1. Don't use a bore-snake on a rifle. One pass with a clean one won't hurt much, but why run a dirty snake through a barrel? It's not just dirt, but ground glass that's used in primers and other gritty debris.

2. Don't allow WD-40 to get within two miles of any firearm!! It turns to a sticky mess that will gum up triggers, firing pins, and has even seeped out of firing pin holes to kill primers in hunting rifles. (Use Break-Free or Rem-Oil sparingly)

3. Push a lubricated bronze brush through the bore from the breech end and remove it, instead of dragging back against a sharp barrel crown. Brass doesn't do the damage, it's the grit that gets on it that causes it to act like a Remington Rod Saw!!! Clean the brush with Brake Cleaner spray or Gun Scrubber spray before putting it away.

4. Use a good solvent, then a dry patch, then RemOil on a clean patch to actually protect the bore from corrosion. Solvents like Hoppe's #9 are not protectants!!

I like to clean a new bore before shooting, then after shooting about 5 rounds, just to get any tiny metal shavings out. After that, it's good to go.

CC268
January 1, 2014, 10:24 AM
Thanks guys, I got a Viper Bore snake because it works so damn well on my other gun, but I use it last after the bore is already really clean. The bore snake just sort of gets the barrel that much cleaner.

tobnpr
January 1, 2014, 10:36 AM
Your take on barrel-break in is in agreement with mine, and many others.

But, just like this thread on barrel cleaning, is a hotly debated topic, with evidence to support both sides.

Just bought my son a DPMS LR-308, and they recommend an extensive barrel break-in procedure. He'll most likely, just "shoot it"...

Factory barrels may have machining marks left from the chambering process, and "break-in" is to wear these down, and fill-in/smooth out the leade by laying down some copper fouling. Match grade barrels that have the chamber hand-lapped require little or none of this.

We plan on sending a couple of dozen rounds downrange initially for this purpose and to get the optic on paper, then clean and start load development to see what it likes.

CC268
January 1, 2014, 10:43 AM
I basically plan on zeroing my rifle and shooting a few rounds after. Then I will take it home and do a thorough cleaning of the barrel and whatever else

Eppie
January 1, 2014, 11:22 AM
CC268,
Since so much time has been spent on barrel cleaning, I want to explicit state the obvious.

You do realize that the .243, although a great shooting caliber, is also known as a barrel burner right?

CC268
January 1, 2014, 10:25 PM
Well I already bought the .243. Maybe I should have bought the .308, but it is what is it. I don't plan on shooting more than 200 rounds a year through this gun. I am a college student and can't afford to shoot more than that anyways. If I burn through the barrel in a year then I guess I am **** out of luck and I will buy something else down the road. Starting to wonder if maybe the .243 was the wrong choice for me.

Eppie
January 1, 2014, 11:31 PM
CC268,

Don't worry about it. Most of us when we started made plenty of mistakes.

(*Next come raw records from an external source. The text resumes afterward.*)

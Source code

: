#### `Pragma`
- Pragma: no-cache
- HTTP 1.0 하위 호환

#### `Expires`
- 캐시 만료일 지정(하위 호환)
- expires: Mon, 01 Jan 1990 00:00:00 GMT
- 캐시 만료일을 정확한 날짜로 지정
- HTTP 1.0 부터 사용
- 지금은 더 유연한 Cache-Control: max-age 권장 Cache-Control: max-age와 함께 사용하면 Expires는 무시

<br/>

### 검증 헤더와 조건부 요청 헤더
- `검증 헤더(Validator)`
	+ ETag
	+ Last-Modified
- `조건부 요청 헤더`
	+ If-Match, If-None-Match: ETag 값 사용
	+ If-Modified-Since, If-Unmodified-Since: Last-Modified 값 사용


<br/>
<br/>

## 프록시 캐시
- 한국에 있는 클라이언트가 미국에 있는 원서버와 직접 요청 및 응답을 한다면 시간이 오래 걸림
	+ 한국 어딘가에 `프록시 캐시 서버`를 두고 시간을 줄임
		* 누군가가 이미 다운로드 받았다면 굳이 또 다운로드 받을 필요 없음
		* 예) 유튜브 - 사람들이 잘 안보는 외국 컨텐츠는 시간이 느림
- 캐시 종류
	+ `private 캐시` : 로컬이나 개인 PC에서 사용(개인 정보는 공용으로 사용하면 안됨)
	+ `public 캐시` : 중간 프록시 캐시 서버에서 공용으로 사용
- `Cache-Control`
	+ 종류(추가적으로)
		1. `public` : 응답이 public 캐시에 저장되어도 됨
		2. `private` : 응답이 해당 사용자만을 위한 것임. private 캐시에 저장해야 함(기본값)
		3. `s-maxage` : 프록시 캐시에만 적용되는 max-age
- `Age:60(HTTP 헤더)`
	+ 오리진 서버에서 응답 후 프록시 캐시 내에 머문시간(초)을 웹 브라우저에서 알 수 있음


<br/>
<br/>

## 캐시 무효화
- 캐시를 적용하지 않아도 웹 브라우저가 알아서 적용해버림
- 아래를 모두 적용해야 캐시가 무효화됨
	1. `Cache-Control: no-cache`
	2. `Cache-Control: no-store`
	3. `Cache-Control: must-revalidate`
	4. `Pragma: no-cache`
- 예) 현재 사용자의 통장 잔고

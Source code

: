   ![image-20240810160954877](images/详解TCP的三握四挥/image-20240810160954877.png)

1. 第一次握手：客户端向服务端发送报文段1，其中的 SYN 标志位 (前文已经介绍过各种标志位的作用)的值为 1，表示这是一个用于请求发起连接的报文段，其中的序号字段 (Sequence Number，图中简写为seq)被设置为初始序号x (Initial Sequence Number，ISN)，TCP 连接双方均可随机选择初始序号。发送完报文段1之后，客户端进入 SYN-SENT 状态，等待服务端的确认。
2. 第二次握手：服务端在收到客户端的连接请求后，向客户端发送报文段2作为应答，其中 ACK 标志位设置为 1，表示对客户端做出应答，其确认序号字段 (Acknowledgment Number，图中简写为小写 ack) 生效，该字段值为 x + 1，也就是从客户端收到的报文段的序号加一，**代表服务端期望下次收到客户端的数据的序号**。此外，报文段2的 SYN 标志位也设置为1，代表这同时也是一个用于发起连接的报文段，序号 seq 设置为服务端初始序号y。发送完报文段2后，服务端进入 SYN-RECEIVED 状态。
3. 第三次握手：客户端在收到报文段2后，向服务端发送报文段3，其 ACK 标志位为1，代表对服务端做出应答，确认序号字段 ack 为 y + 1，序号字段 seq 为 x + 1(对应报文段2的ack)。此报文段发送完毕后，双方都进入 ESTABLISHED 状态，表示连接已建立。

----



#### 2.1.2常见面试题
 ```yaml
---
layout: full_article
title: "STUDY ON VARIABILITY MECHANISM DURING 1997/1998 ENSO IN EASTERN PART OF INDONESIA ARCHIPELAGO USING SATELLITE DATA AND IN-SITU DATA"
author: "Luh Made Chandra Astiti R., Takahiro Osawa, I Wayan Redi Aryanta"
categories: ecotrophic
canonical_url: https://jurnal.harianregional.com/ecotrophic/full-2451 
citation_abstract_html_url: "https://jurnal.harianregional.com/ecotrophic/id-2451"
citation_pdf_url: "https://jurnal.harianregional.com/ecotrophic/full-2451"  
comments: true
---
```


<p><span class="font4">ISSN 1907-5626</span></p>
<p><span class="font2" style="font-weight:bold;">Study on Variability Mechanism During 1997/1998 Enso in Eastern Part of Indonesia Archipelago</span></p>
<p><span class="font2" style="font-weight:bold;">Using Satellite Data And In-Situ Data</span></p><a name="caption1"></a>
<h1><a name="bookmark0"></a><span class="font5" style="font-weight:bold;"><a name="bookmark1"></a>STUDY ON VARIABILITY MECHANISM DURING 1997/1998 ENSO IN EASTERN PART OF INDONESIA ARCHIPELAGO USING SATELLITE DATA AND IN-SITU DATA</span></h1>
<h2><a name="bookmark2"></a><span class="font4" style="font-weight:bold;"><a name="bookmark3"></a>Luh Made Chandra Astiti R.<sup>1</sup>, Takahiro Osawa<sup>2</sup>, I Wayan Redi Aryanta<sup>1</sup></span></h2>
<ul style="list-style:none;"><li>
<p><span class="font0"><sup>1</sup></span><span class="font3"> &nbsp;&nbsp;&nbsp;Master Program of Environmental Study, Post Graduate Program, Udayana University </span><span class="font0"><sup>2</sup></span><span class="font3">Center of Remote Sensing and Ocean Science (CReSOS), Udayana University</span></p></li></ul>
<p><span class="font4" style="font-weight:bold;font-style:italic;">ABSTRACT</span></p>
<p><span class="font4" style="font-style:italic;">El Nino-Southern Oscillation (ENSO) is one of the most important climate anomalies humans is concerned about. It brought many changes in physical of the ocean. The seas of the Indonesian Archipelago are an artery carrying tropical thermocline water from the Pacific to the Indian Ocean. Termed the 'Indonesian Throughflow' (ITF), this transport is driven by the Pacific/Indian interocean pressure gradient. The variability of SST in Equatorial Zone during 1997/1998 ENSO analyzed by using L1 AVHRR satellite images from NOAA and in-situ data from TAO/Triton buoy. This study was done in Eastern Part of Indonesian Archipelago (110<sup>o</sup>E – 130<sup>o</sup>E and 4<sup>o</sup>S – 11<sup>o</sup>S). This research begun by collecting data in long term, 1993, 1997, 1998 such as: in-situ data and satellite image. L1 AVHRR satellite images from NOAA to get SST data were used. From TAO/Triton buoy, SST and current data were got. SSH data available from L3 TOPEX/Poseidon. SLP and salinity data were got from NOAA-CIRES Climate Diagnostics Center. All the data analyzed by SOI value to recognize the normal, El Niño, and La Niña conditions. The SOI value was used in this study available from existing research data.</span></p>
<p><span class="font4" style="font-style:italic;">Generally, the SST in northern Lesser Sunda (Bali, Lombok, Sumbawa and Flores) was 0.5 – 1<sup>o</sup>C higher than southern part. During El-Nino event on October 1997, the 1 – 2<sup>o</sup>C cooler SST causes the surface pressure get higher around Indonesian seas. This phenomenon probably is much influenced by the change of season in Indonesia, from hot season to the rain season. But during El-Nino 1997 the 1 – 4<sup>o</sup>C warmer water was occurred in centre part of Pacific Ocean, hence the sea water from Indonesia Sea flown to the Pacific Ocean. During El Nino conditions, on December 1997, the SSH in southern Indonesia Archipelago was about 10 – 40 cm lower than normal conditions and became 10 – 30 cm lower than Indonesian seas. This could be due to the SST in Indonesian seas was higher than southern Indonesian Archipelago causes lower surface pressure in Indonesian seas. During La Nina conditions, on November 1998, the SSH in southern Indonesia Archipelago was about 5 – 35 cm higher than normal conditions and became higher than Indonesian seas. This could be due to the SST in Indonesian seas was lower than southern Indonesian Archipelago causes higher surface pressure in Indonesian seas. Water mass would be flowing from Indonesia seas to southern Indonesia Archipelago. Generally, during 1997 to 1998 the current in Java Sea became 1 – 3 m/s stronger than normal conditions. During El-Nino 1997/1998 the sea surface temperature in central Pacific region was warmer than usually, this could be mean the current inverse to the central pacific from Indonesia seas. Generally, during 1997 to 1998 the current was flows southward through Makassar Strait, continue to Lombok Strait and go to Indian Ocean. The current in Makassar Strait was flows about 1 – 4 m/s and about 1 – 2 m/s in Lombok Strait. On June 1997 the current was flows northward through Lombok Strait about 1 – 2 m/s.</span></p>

Anyway since it is a .243 and uses the same bolt face as a .308. After you've worn that barrel out just replace the barrel with a .308 barrel and voila you have new but familiar .308 rifle.

Not a mistake after all. That's what this guy does (http://forum.accurateshooter.com/index.php?topic=3831627.0) All those calibers are based on the .308 case

overthere
January 2, 2014, 06:11 AM
CC268, at the rate you will be shooting (200 rounds / year) you will start to see a degradation of accuracy in perhaps 10 years... And that is 'start to see degradation', not 'shot out' as in it might make a difference to you if you are going to use the rifle as a competition bench-rest gun. If you are going to use the rifle for hunting or recreational target shooting, the life of your barrel will extend far beyond that.

Eppie
January 2, 2014, 07:54 AM
overthere said: CC268, at the rate you will be shooting (200 rounds / year) you will start to see a degradation of accuracy in perhaps 10 years...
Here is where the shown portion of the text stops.